___ Supplied entries ___

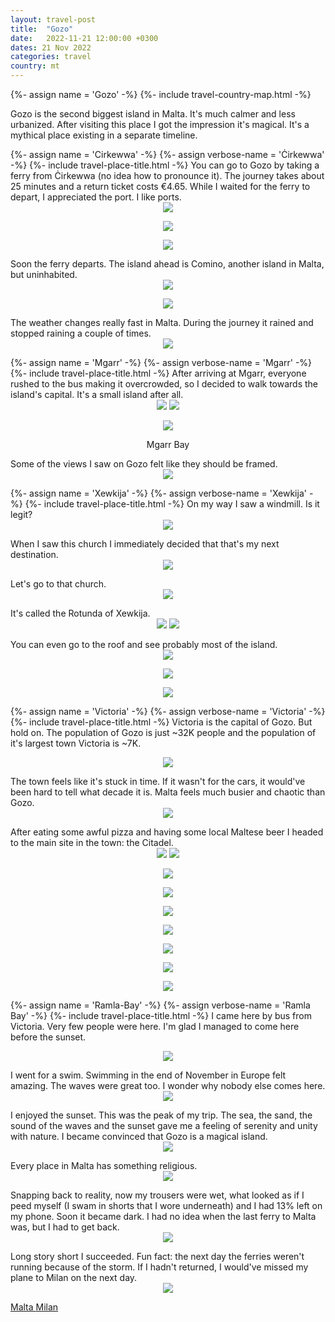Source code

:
```yaml
---
layout: travel-post
title:  "Gozo"
date:   2022-11-21 12:00:00 +0300
dates: 21 Nov 2022
categories: travel
country: mt
---
```


{%- assign name = 'Gozo' -%}
{%- include travel-country-map.html -%}

Gozo is the second biggest island in Malta. It's much calmer and less urbanized. After visiting this place I got the impression it's magical. It's a mythical place existing in a separate timeline.

<center></center>
{%- assign name = 'Cirkewwa' -%}
{%- assign verbose-name = 'Ċirkewwa' -%}
{%- include travel-place-title.html -%}
You can go to Gozo by taking a ferry from Ċirkewwa (no idea how to pronounce it). The journey takes about 25 minutes and a return ticket costs €4.65. While I waited for the ferry to depart, I appreciated the port. I like ports.
<center>
<img src="{{site.baseurl}}/assets/img/gozo/1.jpg" />
<p class="image-label">
</p>
</center>
<center>
<img src="{{site.baseurl}}/assets/img/gozo/2.jpg" />
<p class="image-label">
</p>
</center>
<center>
<img src="{{site.baseurl}}/assets/img/gozo/3.jpg" />
<p class="image-label">
</p>
</center>
Soon the ferry departs. The island ahead is Comino, another island in Malta, but uninhabited.
<center>
<img src="{{site.baseurl}}/assets/img/gozo/4.jpg" />
<p class="image-label">
</p>
</center>
<center>
<img src="{{site.baseurl}}/assets/img/gozo/5.jpg" />
<p class="image-label">
</p>
</center>
The weather changes really fast in Malta. During the journey it rained and stopped raining a couple of times.
<center>
<img src="{{site.baseurl}}/assets/img/gozo/6.jpg" />
<p class="image-label">
</p>
</center>
{%- assign name = 'Mgarr' -%}
{%- assign verbose-name = 'Mgarr' -%}
{%- include travel-place-title.html -%}
After arriving at Mgarr, everyone rushed to the bus making it overcrowded, so I decided to walk towards the island's capital. It's a small island after all.
<center>
    <div class="side-by-side">
        <img src="{{site.baseurl}}/assets/img/gozo/7-1.jpg" />
        <img src="{{site.baseurl}}/assets/img/gozo/8.jpg" />
    </div>
    <p class="image-label">
    </p>
</center>

<center>
<img src="{{site.baseurl}}/assets/img/gozo/9.jpg" />
<p class="image-label">
Mgarr Bay
</p>
</center>
Some of the views I saw on Gozo felt like they should be framed.
<center>
<img src="{{site.baseurl}}/assets/img/gozo/10.jpg" />
<p class="image-label">
</p>
</center>
{%- assign name = 'Xewkija' -%}
{%- assign verbose-name = 'Xewkija' -%}
{%- include travel-place-title.html -%}
On my way I saw a windmill. Is it legit?
<center>
<img src="{{site.baseurl}}/assets/img/gozo/12-1.jpg" />
<p class="image-label">
</p>
</center>
When I saw this church I immediately decided that that's my next destination.
<center>
<img src="{{site.baseurl}}/assets/img/gozo/11.jpg" />
<p class="image-label">
</p>
</center>
Let's go to that church.
<center>
<img src="{{site.baseurl}}/assets/img/gozo/12.jpg" />
<p class="image-label">
</p>
</center>
It's called the Rotunda of Xewkija.
<center>
    <div class="side-by-side">
        <img src="{{site.baseurl}}/assets/img/gozo/13.jpg" />
        <img src="{{site.baseurl}}/assets/img/gozo/14.jpg" />
    </div>
    <p class="image-label">
    </p>
</center>
You can even go to the roof and see probably most of the island.
<center>
<img src="{{site.baseurl}}/assets/img/gozo/17.jpg" />
<p class="image-label">
</p>
</center>
<center>
<img src="{{site.baseurl}}/assets/img/gozo/15.jpg" />
<p class="image-label">
</p>
</center>
<center>
<img src="{{site.baseurl}}/assets/img/gozo/16.jpg" />
<p class="image-label">
</p>
</center>

{%- assign name = 'Victoria' -%}
{%- assign verbose-name = 'Victoria' -%}
{%- include travel-place-title.html -%}
Victoria is the capital of Gozo. But hold on. The population of Gozo is just ~32K people and the population of it's largest town Victoria is ~7K.
<center>
<img src="{{site.baseurl}}/assets/img/gozo/18.jpg" />
<p class="image-label">
</p>
</center>
The town feels like it's stuck in time. If it wasn't for the cars, it would've been hard to tell what decade it is. Malta feels much busier and chaotic than Gozo. 
<center>
<img src="{{site.baseurl}}/assets/img/gozo/19.jpg" />
<p class="image-label">
</p>
</center>
After eating some awful pizza and having some local Maltese beer I headed to the main site in the town: the Citadel. 
<center>
    <div class="side-by-side">
        <img src="{{site.baseurl}}/assets/img/gozo/27.jpg" />
        <img src="{{site.baseurl}}/assets/img/gozo/28.jpg" />
    </div>
    <p class="image-label">
    </p>
</center>
<center>
<img src="{{site.baseurl}}/assets/img/gozo/21.jpg" />
<p class="image-label">
</p>
</center>
<center>
<img src="{{site.baseurl}}/assets/img/gozo/20.jpg" />
<p class="image-label">
</p>
</center>
<center>
<img src="{{site.baseurl}}/assets/img/gozo/22.jpg" />
<p class="image-label">
</p>
</center>
<center>
<img src="{{site.baseurl}}/assets/img/gozo/23.jpg" />
<p class="image-label">
</p>
</center>
<center>
<img src="{{site.baseurl}}/assets/img/gozo/24.jpg" />
<p class="image-label">
</p>
</center>
<center>
<img src="{{site.baseurl}}/assets/img/gozo/25.jpg" />
<p class="image-label">
</p>
</center>
<center>
<img src="{{site.baseurl}}/assets/img/gozo/26.jpg" />
<p class="image-label">
</p>
</center>


{%- assign name = 'Ramla-Bay' -%}
{%- assign verbose-name = 'Ramla Bay' -%}
{%- include travel-place-title.html -%}
I came here by bus from Victoria. Very few people were here. I'm glad I managed to come here before the sunset.
<center>
<img src="{{site.baseurl}}/assets/img/gozo/29.jpg" />
<p class="image-label">
</p>
</center>
I went for a swim. Swimming in the end of November in Europe felt amazing. The waves were great too. I wonder why nobody else comes here.
<center>
<img src="{{site.baseurl}}/assets/img/gozo/30.jpg" />
<p class="image-label">
</p>
</center>
I enjoyed the sunset. This was the peak of my trip. The sea, the sand, the sound of the waves and the sunset gave me a feeling of serenity and unity with nature. I became convinced that Gozo is a magical island.
<center>
<img src="{{site.baseurl}}/assets/img/gozo/31.jpg" />
<p class="image-label">
</p>
</center>
Every place in Malta has something religious.
<center>
<img src="{{site.baseurl}}/assets/img/gozo/31-1.jpg" />
<p class="image-label">
</p>
</center>
Snapping back to reality, now my trousers were wet, what looked as if I peed myself (I swam in shorts that I wore underneath) and I had 13% left on my phone. Soon it became dark. I had no idea when the last ferry to Malta was, but I had to get back. 
<center>
<img src="{{site.baseurl}}/assets/img/gozo/32.jpg" />
<p class="image-label">
</p>
</center>
Long story short I succeeded. Fun fact: the next day the ferries weren't running because of the storm. If I hadn't returned, I would've missed my plane to Milan on the next day.
<center>
<img src="{{site.baseurl}}/assets/img/gozo/33.jpg" />
<p class="image-label">
</p>
</center>

<a class="prev" href="/travel/2022/malta">
Malta
</a>
<a class="next" href="/travel/2022/milan">
Milan
</a>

___

Every line in the data that includes the word "Xewkija" should be counted, and only the resulting number given.

3